Forecasting II

FORECASTING, Continued...

The printed and the online Team Member Guide offer a detailed discussion on forecasting. You need two forecasts - a worst case and a best case. Put your worst case into the marketing spreadsheet, and your best case into the production spreadsheet.

The Basic Method is described in the Team Member Guide. In the Basic Method, we assume that whatever we sold last year will be repeated as our worst case. Open up the Courier to page 4, the Production page. Take note of the unit sales number. Let's assume it is 1200 and we have 87 units of inventory.

Bring up the decision workbook and enter 1200 into the Unit Sales Forecast on the marketing spreadsheet. We are forecasting that in the worst case sales this year will be the same as last year. Or, like me, I would be slightly more aggressive and add in the yearly growth rate to this number.

Bring up the production spreadsheet. The question is, "What do we want for our best case?" We don't want to stock out. Think in terms of months of inventory. For example, you might state a strategy towards inventory as, "We will carry up to 3 months of inventory in our best case." Three months is 25% of a year, so our best case is 25% greater than our worst case. In this example, 125% of 1200 is 1500, but we have 87 on hand, so we produce 1413. Again, watch the "production after adjustment" number. You may need to enter 1420 to actually get 1413 units produced.

Financially, the workbook is in worst case. It thinks unit sales will be the same as last year, and yet you've built enough inventory to satisfy an additional 3 months of demand. That puts 3 months of potential sales into the warehouse, and it locks up cash in finished goods.

When you look at the proforma Balance sheet, you are sitting on a huge amount of inventory.

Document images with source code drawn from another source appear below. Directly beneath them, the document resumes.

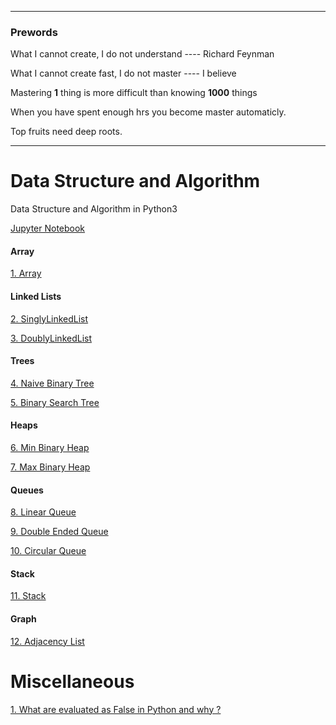 ******************************************************
### Prewords

What I cannot create, I do not understand ---- Richard Feynman

What I cannot create fast, I do not master ---- I believe

Mastering **1** thing is more difficult than knowing **1000** things

When you have spent enough hrs you become master automaticly.

Top fruits need deep roots. 

******************************************************

# Data Structure and Algorithm
Data Structure and Algorithm in Python3

[Jupyter Notebook](https://github.com/BaiqiangGit/Data-Structure-and-Algorithms---Python3/blob/master/nb)

#### Array

[1. Array](https://github.com/BaiqiangGit/Data-Structure-and-Algorithms---Python3/blob/master/ds/Array.py)


#### Linked Lists

[2. SinglyLinkedList](https://github.com/BaiqiangGit/Data-Structure-and-Algorithms---Python3/blob/master/ds/singlyLinkedList.py)

[3. DoublyLinkedList](https://github.com/BaiqiangGit/Data-Structure-and-Algorithms---Python3/blob/master/ds/doublyLinkedList.py)


#### Trees

[4. Naive Binary Tree](https://github.com/BaiqiangGit/Data-Structure-and-Algorithms---Python3/blob/master/ds/naiveBinaryTree.py)

[5. Binary Search Tree](https://github.com/BaiqiangGit/Data-Structure-and-Algorithms---Python3/blob/master/ds/binarySearchTree.py)


#### Heaps

[6. Min Binary Heap](https://github.com/BaiqiangGit/Data-Structure-and-Algorithms---Python3/blob/master/ds/minBinaryHeap.py)

[7. Max Binary Heap](https://github.com/BaiqiangGit/Data-Structure-and-Algorithms---Python3/blob/master/ds/maxBinaryHeap.py)


#### Queues

[8. Linear Queue](https://github.com/BaiqiangGit/Data-Structure-and-Algorithms---Python3/blob/master/ds/Queue.py)

[9. Double Ended Queue](https://github.com/BaiqiangGit/Data-Structure-and-Algorithms---Python3/blob/master/ds/Deque.py)

[10. Circular Queue](https://github.com/BaiqiangGit/Data-Structure-and-Algorithms---Python3/blob/master/ds/circularQueue.py)


#### Stack

[11. Stack](https://github.com/BaiqiangGit/Data-Structure-and-Algorithms---Python3/blob/master/ds/stack.py)

#### Graph

[12. Adjacency List](https://github.com/BaiqiangGit/Data-Structure-and-Algorithms---Python3/blob/master/ds/graph.py)

# Miscellaneous
[1. What are evaluated as False in Python and why ?](https://github.com/BaiqiangGit/Data-Structure-and-Algorithms---Python3/blob/master/nb/TruthValueTesting.ipynb)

On the worst case Income Statement, sales are unchanged from last year, but profits are reduced because of the inventory carrying expense.

Pull up the balance sheet again and make an observation. From the balance sheet’s point of view, cash and inventory are variations of the same thing - assets. You can convert one to the other, so in some sense cash and inventory are like ice and water. In the worst case, a good portion of your current assets are converted into inventory. In the best case, you sell the inventory and it becomes cash. You become liquid.

What will happen to the balance sheet if your best case comes true? In your best case you sell all the inventory. Let’s find out.

Return to the marketing spreadsheet and plug in some ridiculously large sales forecast, say 3000. When you return to the Balance Sheet, the inventory is gone and you are swimming in cash.

If cash and inventory are essentially the same stuff, assets, then the relevant question is, how liquid are you? In your best case forecast, you are entirely liquid. In your worst case, your inventory locks up cash.

Now consider the man that every Capsim team hates, the loan shark, Big Al. If you have even $1 after buying all that inventory, Big Al won’t show up. The worst case came true, and you still have cash. You can avoid an emergency loan by planning for a small bit of cash in your worst case.


An important point - your worst case forecast has to truly be a worst case. Don't get too aggressive.